▽

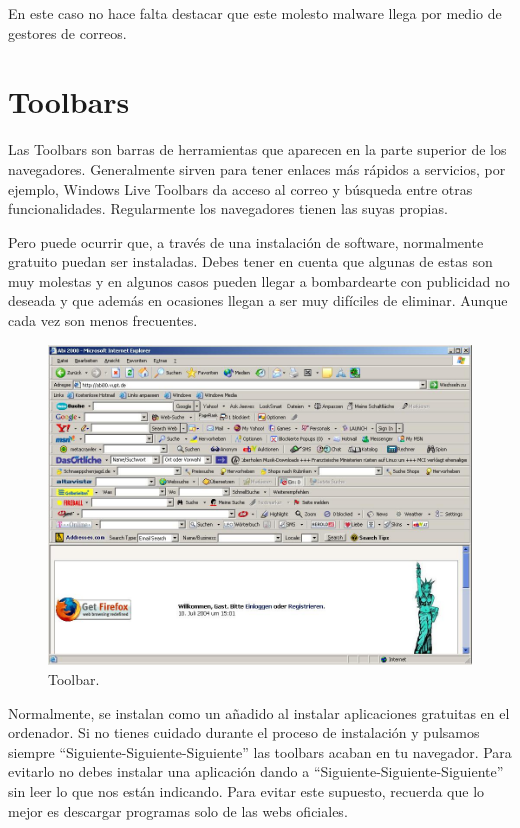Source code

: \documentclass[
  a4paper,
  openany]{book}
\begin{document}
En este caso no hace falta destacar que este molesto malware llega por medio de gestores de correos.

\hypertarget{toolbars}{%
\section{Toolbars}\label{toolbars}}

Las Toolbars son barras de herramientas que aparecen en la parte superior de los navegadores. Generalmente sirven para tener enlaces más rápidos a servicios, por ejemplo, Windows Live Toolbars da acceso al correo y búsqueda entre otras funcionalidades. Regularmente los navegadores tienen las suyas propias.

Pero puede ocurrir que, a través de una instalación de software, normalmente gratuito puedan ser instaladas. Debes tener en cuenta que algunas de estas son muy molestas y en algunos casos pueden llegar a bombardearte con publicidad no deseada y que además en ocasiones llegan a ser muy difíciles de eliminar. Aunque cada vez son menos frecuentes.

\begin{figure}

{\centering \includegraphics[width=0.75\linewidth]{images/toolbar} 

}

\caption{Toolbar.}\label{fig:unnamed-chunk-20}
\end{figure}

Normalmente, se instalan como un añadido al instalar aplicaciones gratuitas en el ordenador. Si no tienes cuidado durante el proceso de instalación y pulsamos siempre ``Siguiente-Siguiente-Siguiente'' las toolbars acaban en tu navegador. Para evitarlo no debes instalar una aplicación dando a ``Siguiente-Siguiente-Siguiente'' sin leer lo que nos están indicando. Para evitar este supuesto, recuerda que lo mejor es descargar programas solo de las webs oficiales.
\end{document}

△
▽

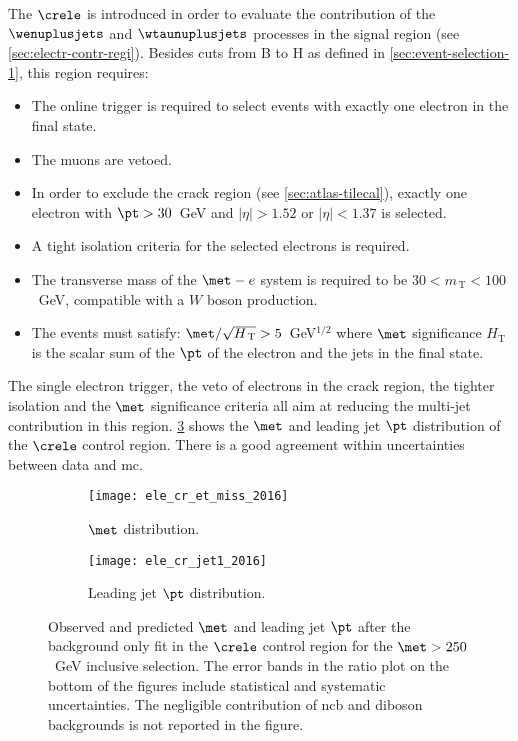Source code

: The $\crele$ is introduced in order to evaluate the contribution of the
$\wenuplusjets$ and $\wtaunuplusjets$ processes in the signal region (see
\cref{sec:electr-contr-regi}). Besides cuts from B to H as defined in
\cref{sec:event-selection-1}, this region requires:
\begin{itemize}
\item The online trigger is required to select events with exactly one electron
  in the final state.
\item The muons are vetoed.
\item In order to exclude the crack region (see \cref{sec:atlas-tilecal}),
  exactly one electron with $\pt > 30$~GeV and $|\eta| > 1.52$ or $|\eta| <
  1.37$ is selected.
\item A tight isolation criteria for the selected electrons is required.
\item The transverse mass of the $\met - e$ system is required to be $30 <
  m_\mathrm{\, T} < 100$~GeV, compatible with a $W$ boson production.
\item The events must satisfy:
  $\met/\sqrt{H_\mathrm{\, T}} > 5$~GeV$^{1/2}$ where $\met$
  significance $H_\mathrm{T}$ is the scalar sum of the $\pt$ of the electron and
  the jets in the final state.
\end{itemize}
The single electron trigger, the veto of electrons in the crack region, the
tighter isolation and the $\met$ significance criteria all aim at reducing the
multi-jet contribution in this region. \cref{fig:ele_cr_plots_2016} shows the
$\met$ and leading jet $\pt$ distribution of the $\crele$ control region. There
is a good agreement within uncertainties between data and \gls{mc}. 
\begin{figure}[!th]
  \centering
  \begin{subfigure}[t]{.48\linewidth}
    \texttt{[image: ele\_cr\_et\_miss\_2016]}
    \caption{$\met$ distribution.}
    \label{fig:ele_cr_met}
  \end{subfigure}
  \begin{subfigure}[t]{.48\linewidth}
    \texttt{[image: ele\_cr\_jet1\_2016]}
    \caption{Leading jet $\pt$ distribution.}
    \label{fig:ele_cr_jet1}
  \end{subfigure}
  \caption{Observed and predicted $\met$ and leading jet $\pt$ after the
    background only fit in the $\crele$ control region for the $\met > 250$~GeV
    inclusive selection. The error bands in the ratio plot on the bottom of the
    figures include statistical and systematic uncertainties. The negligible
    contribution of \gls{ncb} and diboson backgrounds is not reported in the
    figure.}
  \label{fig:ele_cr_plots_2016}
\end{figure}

△
▽

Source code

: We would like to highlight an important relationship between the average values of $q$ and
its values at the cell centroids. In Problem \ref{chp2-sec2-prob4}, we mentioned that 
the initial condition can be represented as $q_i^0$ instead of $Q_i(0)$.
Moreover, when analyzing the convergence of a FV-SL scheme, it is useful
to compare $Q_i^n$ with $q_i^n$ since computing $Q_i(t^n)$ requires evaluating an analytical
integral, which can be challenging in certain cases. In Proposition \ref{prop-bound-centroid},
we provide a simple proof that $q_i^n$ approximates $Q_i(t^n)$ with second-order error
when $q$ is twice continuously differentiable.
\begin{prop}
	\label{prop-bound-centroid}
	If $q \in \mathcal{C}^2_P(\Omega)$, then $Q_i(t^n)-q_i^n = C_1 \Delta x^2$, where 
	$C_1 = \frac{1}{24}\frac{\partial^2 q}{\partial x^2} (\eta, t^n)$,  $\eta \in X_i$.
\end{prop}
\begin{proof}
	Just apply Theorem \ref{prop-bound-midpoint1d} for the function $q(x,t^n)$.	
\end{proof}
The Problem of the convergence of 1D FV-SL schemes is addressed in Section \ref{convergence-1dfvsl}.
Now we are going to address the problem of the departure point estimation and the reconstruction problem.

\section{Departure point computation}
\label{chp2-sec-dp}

△

Count every line in the listing where the string "convergence" occurs. Give the total alone.

• Answer to the problem: 2